• PROBLEM:
All lines up to and including the one that contains "# Or yout can" are to be transcribed exactly, starting from the first line of the records.

• EXERCISE MATERIALS:
----
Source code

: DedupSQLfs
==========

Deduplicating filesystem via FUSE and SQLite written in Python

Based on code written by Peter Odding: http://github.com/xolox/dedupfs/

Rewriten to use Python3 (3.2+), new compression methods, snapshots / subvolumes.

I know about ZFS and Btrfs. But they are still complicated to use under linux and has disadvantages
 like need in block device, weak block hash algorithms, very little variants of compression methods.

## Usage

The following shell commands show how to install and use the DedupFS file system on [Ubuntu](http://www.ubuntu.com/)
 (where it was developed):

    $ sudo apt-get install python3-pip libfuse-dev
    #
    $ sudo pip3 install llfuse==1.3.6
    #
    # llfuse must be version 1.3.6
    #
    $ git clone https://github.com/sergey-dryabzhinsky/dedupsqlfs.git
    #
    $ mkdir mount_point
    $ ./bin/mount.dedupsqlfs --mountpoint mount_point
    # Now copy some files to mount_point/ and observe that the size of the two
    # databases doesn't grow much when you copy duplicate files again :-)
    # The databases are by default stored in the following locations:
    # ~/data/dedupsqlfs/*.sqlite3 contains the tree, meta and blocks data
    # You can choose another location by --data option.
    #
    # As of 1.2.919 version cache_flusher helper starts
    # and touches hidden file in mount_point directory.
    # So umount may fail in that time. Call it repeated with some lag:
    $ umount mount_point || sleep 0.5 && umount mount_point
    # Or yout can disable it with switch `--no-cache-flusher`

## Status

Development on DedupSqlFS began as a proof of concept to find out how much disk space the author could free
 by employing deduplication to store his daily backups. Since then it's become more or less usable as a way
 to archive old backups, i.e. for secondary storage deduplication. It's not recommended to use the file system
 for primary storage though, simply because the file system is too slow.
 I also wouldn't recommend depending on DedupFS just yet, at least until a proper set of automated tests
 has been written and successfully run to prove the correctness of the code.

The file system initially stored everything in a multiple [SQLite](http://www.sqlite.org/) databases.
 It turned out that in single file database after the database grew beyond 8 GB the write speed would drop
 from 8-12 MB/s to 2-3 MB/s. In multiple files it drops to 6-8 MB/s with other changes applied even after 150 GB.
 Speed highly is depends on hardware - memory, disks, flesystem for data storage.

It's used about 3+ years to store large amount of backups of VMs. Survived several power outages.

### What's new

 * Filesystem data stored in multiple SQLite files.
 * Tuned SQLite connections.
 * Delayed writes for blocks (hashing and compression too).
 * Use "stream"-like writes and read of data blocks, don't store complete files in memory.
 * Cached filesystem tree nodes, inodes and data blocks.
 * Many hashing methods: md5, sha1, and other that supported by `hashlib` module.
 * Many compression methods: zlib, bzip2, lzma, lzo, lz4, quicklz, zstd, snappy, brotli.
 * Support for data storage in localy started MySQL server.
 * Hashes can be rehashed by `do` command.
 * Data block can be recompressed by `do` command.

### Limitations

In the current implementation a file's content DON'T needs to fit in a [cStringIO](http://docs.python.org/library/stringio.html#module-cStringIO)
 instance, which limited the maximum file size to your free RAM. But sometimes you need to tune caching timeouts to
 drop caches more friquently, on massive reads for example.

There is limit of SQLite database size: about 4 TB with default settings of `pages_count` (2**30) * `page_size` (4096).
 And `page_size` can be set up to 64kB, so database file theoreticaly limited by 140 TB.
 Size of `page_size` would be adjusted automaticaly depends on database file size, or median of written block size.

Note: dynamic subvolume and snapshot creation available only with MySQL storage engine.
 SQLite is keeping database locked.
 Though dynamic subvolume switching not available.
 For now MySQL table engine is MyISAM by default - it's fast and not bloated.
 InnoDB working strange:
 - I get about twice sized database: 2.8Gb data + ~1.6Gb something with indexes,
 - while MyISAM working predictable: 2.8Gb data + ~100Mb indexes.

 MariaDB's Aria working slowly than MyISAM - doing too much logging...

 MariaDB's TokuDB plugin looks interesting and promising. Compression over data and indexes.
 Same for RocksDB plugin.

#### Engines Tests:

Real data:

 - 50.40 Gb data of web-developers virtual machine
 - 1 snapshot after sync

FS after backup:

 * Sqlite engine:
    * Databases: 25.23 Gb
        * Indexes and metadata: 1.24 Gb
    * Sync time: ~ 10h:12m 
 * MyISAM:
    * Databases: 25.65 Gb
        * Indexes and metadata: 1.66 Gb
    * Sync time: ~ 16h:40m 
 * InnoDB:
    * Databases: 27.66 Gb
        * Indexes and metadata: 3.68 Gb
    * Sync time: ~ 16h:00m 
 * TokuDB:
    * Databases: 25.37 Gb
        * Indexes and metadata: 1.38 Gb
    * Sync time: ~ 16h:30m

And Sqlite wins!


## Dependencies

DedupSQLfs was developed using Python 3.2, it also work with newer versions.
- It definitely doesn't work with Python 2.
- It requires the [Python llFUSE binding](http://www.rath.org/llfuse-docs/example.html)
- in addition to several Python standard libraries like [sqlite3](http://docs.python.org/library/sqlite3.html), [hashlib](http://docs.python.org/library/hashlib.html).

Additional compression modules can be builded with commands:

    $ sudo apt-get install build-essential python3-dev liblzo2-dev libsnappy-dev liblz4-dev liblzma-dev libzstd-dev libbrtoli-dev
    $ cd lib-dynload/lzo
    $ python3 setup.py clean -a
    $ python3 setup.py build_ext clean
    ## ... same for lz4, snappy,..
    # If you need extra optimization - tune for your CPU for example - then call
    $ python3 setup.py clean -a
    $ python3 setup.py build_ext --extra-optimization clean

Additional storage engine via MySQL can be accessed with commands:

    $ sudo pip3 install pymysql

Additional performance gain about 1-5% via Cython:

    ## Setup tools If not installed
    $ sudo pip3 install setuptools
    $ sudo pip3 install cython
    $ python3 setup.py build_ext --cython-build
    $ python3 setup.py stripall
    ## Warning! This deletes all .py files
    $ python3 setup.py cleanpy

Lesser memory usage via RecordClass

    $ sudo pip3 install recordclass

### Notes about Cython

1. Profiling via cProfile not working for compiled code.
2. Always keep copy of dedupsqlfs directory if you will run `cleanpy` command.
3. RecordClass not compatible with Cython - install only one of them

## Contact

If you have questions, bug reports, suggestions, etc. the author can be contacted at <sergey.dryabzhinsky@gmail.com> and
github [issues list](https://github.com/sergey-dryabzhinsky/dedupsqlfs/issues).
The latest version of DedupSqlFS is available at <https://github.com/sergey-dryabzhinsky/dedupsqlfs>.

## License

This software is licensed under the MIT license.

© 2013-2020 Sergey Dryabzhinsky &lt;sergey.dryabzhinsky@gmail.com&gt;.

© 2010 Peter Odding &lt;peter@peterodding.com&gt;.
----
• REPLY TO THE TASK:
Source code

: DedupSQLfs
==========

Deduplicating filesystem via FUSE and SQLite written in Python

Based on code written by Peter Odding: http://github.com/xolox/dedupfs/

Rewriten to use Python3 (3.2+), new compression methods, snapshots / subvolumes.

I know about ZFS and Btrfs. But they are still complicated to use under linux and has disadvantages
 like need in block device, weak block hash algorithms, very little variants of compression methods.

## Usage

The following shell commands show how to install and use the DedupFS file system on [Ubuntu](http://www.ubuntu.com/)
 (where it was developed):

    $ sudo apt-get install python3-pip libfuse-dev
    #
    $ sudo pip3 install llfuse==1.3.6
    #
    # llfuse must be version 1.3.6
    #
    $ git clone https://github.com/sergey-dryabzhinsky/dedupsqlfs.git
    #
    $ mkdir mount_point
    $ ./bin/mount.dedupsqlfs --mountpoint mount_point
    # Now copy some files to mount_point/ and observe that the size of the two
    # databases doesn't grow much when you copy duplicate files again :-)
    # The databases are by default stored in the following locations:
    # ~/data/dedupsqlfs/*.sqlite3 contains the tree, meta and blocks data
    # You can choose another location by --data option.
    #
    # As of 1.2.919 version cache_flusher helper starts
    # and touches hidden file in mount_point directory.
    # So umount may fail in that time. Call it repeated with some lag:
    $ umount mount_point || sleep 0.5 && umount mount_point
    # Or yout can disable it with switch `--no-cache-flusher`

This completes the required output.